What you should do:
With the images left out, print every entry that follows exactly.

Rendered images with source text
>>

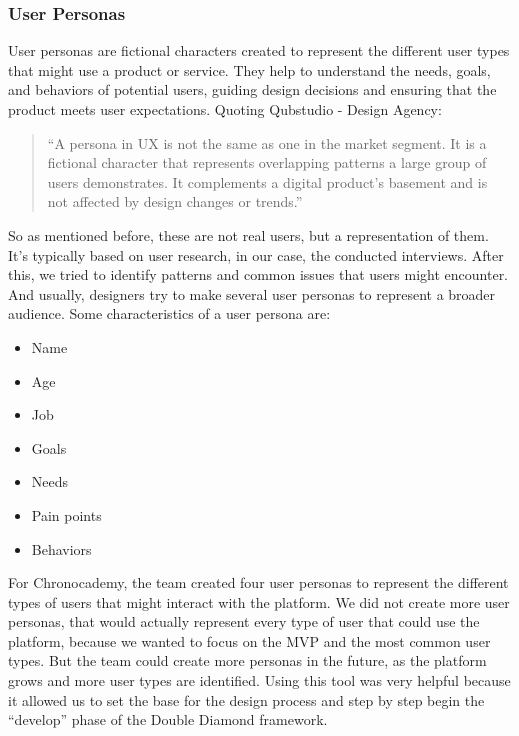 \subsubsection{User Personas}\label{subsubsec:user-personas}
User personas are fictional characters created to represent the different user types that might use a product or service.
They help to understand the needs, goals, and behaviors of potential users, guiding design decisions and ensuring that the product meets user expectations.
Quoting Qubstudio - Design Agency:
\begin{quote}
    ``A persona in UX is not the same as one in the market segment.
    It is a
    fictional character that represents overlapping patterns a large group
    of users demonstrates.
    It complements a digital product’s basement and
    is not affected by design changes or trends.''~\cite[User Personas]{userPersonas}
\end{quote}
So as mentioned before, these are not real users, but a representation of them.
It's typically based on user research, in our case, the conducted interviews.
After this, we tried to identify patterns and common issues that users might encounter.
And usually, designers try to make several user personas to represent a broader audience.\newline\newline
Some characteristics of a user persona are:
\begin{itemize}
    \item Name
    \item Age
    \item Job
    \item Goals
    \item Needs
    \item Pain points
    \item Behaviors
\end{itemize}

For Chronocademy, the team created four user personas to represent the different types of users that might interact with the platform.
We did not create more user personas, that would actually represent every type of user that could use the platform, because we wanted to focus on the MVP and the most common user types.
But the team could create more personas in the future, as the platform grows and more user types are identified.
Using this tool was very helpful because it allowed us to set the base for the design process and step by step begin the ``develop'' phase of the Double Diamond framework.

<<

Answer space:
 \subsubsection{User Personas}\label{subsubsec:user-personas}
User personas are fictional characters created to represent the different user types that might use a product or service.
They help to understand the needs, goals, and behaviors of potential users, guiding design decisions and ensuring that the product meets user expectations.
Quoting Qubstudio - Design Agency:
\begin{quote}
    ``A persona in UX is not the same as one in the market segment.
    It is a
    fictional character that represents overlapping patterns a large group
    of users demonstrates.
    It complements a digital product’s basement and
    is not affected by design changes or trends.''~\cite[User Personas]{userPersonas}
\end{quote}
So as mentioned before, these are not real users, but a representation of them.
It's typically based on user research, in our case, the conducted interviews.
After this, we tried to identify patterns and common issues that users might encounter.
And usually, designers try to make several user personas to represent a broader audience.\newline\newline
Some characteristics of a user persona are:
\begin{itemize}
    \item Name
    \item Age
    \item Job
    \item Goals
    \item Needs
    \item Pain points
    \item Behaviors
\end{itemize}

For Chronocademy, the team created four user personas to represent the different types of users that might interact with the platform.
We did not create more user personas, that would actually represent every type of user that could use the platform, because we wanted to focus on the MVP and the most common user types.
But the team could create more personas in the future, as the platform grows and more user types are identified.
Using this tool was very helpful because it allowed us to set the base for the design process and step by step begin the ``develop'' phase of the Double Diamond framework.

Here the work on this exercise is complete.